The 6dF Galaxy Survey: The Near-Infrared Fundamental Plane of Early-Type Galaxies

TL;DR

This study derives the near-infrared Fundamental Plane for approximately 10,000 early-type galaxies, analyzing its properties, scatter, and environmental dependencies to enhance understanding of galaxy structure and evolution.

Contribution

It presents the first large-scale near-infrared FP measurement for early-type galaxies, examining environmental and morphological effects on the FP and its residuals.

Findings

FP slope consistent across environments and morphologies

Intrinsic scatter in FP is about 23% in distance estimates

Field galaxies are on average 5% larger than cluster galaxies

Abstract

We determine the near-infrared Fundamental Plane (FP) for $\sim10^4$ early-type galaxies in the 6dF Galaxy Survey (6dFGS).
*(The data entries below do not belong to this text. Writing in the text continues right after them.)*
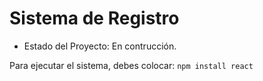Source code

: <h1>Sistema de Registro</h1>

- Estado del Proyecto: En contrucción.

Para ejecutar el sistema, debes colocar:
```npm install react```
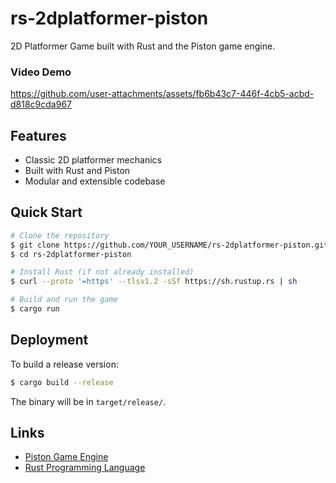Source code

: # rs-2dplatformer-piston

2D Platformer Game built with Rust and the Piston game engine.

### Video  Demo

https://github.com/user-attachments/assets/fb6b43c7-446f-4cb5-acbd-d818c9cda967


## Features
- Classic 2D platformer mechanics
- Built with Rust and Piston
- Modular and extensible codebase

## Quick Start
```bash
# Clone the repository
$ git clone https://github.com/YOUR_USERNAME/rs-2dplatformer-piston.git
$ cd rs-2dplatformer-piston

# Install Rust (if not already installed)
$ curl --proto '=https' --tlsv1.2 -sSf https://sh.rustup.rs | sh

# Build and run the game
$ cargo run
```

## Deployment
To build a release version:
```bash
$ cargo build --release
```
The binary will be in `target/release/`.

## Links
- [Piston Game Engine](https://www.piston.rs/)
- [Rust Programming Language](https://www.rust-lang.org/)


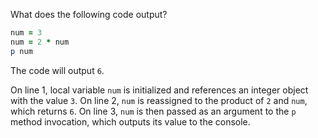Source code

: What does the following code output?
```Ruby
num = 3
num = 2 * num
p num
```
The code will output `6`.

On line 1, local variable `num` is initialized and references an integer object with the value `3`. On line 2, `num` is reassigned to the product of `2` and `num`, which returns `6`. On line 3, `num` is then passed as an argument to the `p` method invocation, which outputs its value to the console.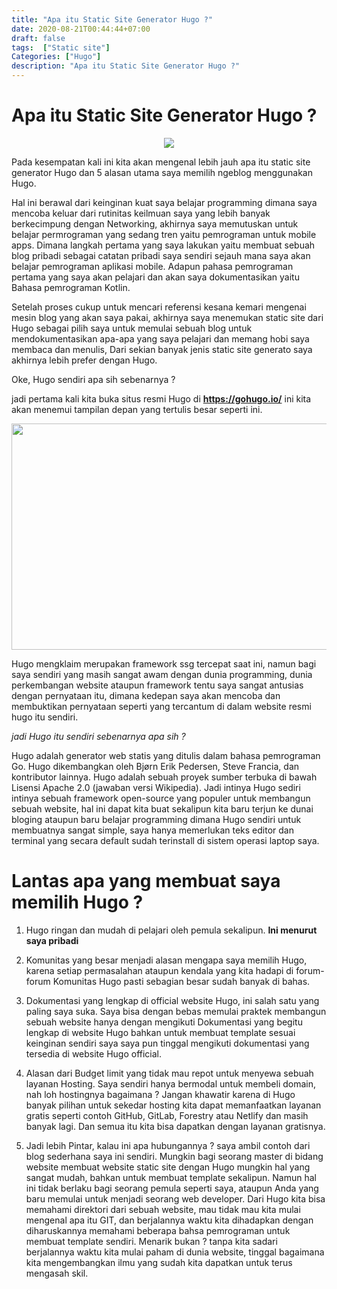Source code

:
 ```yaml
---
title: "Apa itu Static Site Generator Hugo ?"
date: 2020-08-21T00:44:44+07:00
draft: false
tags:  ["Static site"]
Categories: ["Hugo"]
description: "Apa itu Static Site Generator Hugo ?"
---
```


# Apa itu Static Site Generator Hugo ?

<center>
<img src="/images/hugokodebaper.png">
</center>

Pada kesempatan kali ini kita akan mengenal lebih jauh apa itu static site generator Hugo dan 5 alasan utama saya memilih ngeblog menggunakan Hugo.


Hal ini berawal dari keinginan kuat saya belajar programming dimana saya mencoba keluar dari rutinitas keilmuan saya yang lebih banyak berkecimpung dengan Networking, akhirnya saya memutuskan untuk belajar permrograman yang sedang tren yaitu pemrograman untuk mobile apps. Dimana langkah pertama yang saya lakukan yaitu membuat sebuah blog pribadi sebagai catatan pribadi saya sendiri sejauh mana saya akan belajar pemrograman aplikasi mobile. Adapun pahasa pemrograman pertama yang saya akan pelajari dan akan saya dokumentasikan yaitu Bahasa pemrograman Kotlin.

Setelah proses cukup untuk mencari referensi kesana kemari mengenai mesin blog yang akan saya pakai, akhirnya saya menemukan static site dari Hugo sebagai pilih saya untuk memulai sebuah blog untuk mendokumentasikan apa-apa yang saya pelajari dan memang hobi saya membaca dan menulis, Dari sekian banyak jenis static site generato saya akhirnya lebih prefer dengan Hugo.

Oke, Hugo sendiri apa sih sebenarnya ? 

jadi pertama kali kita buka situs resmi Hugo di **https://gohugo.io/** ini kita akan menemui tampilan depan yang tertulis besar seperti ini.

<center>
<img src="/images/gohugo.png" width="642" height="362">
</center>


Hugo mengklaim merupakan framework ssg tercepat saat ini, namun bagi saya sendiri yang masih sangat awam dengan dunia programming, dunia perkembangan website ataupun framework tentu saya sangat antusias dengan pernyataan itu, dimana kedepan saya akan mencoba dan membuktikan pernyataan seperti yang tercantum di dalam website resmi hugo itu sendiri.

*jadi Hugo itu sendiri sebenarnya apa sih ?*

Hugo adalah generator web statis yang ditulis dalam bahasa pemrograman Go. Hugo dikembangkan oleh Bjørn Erik Pedersen, Steve Francia, dan kontributor lainnya. Hugo adalah sebuah proyek sumber terbuka di bawah Lisensi Apache 2.0 (jawaban versi Wikipedia). Jadi intinya Hugo sediri intinya sebuah framework open-source yang populer untuk membangun sebuah website, hal ini dapat kita buat sekalipun kita baru terjun ke dunai bloging ataupun baru belajar programming dimana Hugo sendiri untuk membuatnya sangat simple, saya hanya memerlukan teks editor dan terminal yang secara default sudah terinstall di sistem operasi laptop saya.

# Lantas apa yang membuat saya memilih Hugo ?

1. Hugo ringan dan mudah di pelajari oleh pemula sekalipun. **Ini menurut saya pribadi**

2. Komunitas yang besar menjadi alasan mengapa saya memilih Hugo, karena setiap permasalahan ataupun kendala yang kita hadapi di forum-forum Komunitas Hugo pasti sebagian besar sudah banyak di bahas.

3. Dokumentasi yang lengkap di official website Hugo, ini salah satu yang paling saya suka. Saya bisa dengan bebas memulai praktek membangun sebuah website hanya dengan mengikuti Dokumentasi yang begitu lengkap di website Hugo bahkan untuk membuat template sesuai keinginan sendiri saya saya pun tinggal mengikuti dokumentasi yang tersedia di website Hugo official.

4. Alasan dari Budget limit yang tidak mau repot untuk menyewa sebuah layanan Hosting. Saya sendiri hanya bermodal untuk membeli domain, nah loh hostingnya bagaimana ? Jangan khawatir karena di Hugo banyak pilihan untuk sekedar hosting kita dapat memanfaatkan layanan gratis seperti contoh GitHub, GitLab, Forestry atau Netlify dan masih banyak lagi. Dan semua itu kita bisa dapatkan dengan layanan gratisnya.

5. Jadi lebih Pintar, kalau ini apa hubungannya ?
saya ambil contoh dari blog sederhana saya ini sendiri. Mungkin bagi seorang master di bidang website membuat website static site dengan Hugo mungkin hal yang sangat mudah, bahkan untuk membuat template sekalipun. Namun hal ini  tidak berlaku bagi seorang pemula seperti saya, ataupun Anda yang baru memulai untuk menjadi seorang web developer. Dari Hugo kita bisa memahami direktori dari sebuah website, mau tidak mau kita mulai mengenal apa itu GIT, dan berjalannya waktu kita dihadapkan dengan diharuskannya memahami beberapa bahsa pemrograman untuk membuat template sendiri. Menarik bukan ? tanpa kita sadari berjalannya waktu kita mulai paham di dunia website, tinggal bagaimana kita mengembangkan ilmu yang sudah kita dapatkan untuk terus mengasah skil.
We fit the distribution of central velocity dispersion, near-infrared surface brightness and half-light radius with a three-dimensional Gaussian model using a maximum likelihood method. For the 6dFGS $J$ band sample we find a FP with $R_{e}$\,$\propto$\,$\sigma_0^{1.52\pm0.03}I_{e}^{-0.89\pm0.01}$, similar to previous near-IR determinations and consistent with the $H$ and $K$ band Fundamental Planes once allowance is made for differences in mean colour. The overall scatter in $R_e$ about the FP is $\sigma_r$,=,29%, and is the quadrature sum of an 18% scatter due to observational errors and a 23% intrinsic scatter. Because of the distribution of galaxies in FP space, $\sigma_r$ is not the distance error, which we find to be $\sigma_d$,=,23%. Using group richness and local density as measures of environment, and morphologies based on visual classifications, we find that the FP slopes do not vary with environment or morphology. However, for fixed velocity dispersion and surface brightness, field galaxies are on average 5% larger than galaxies in higher-density environments, and the bulges of early-type spirals are on average 10% larger than ellipticals and lenticulars. The residuals about the FP show significant trends with environment, morphology and stellar population. The strongest trend is with age, and we speculate that age is the most important systematic source of offsets from the FP, and may drive the other trends through its correlations with environment, morphology and metallicity.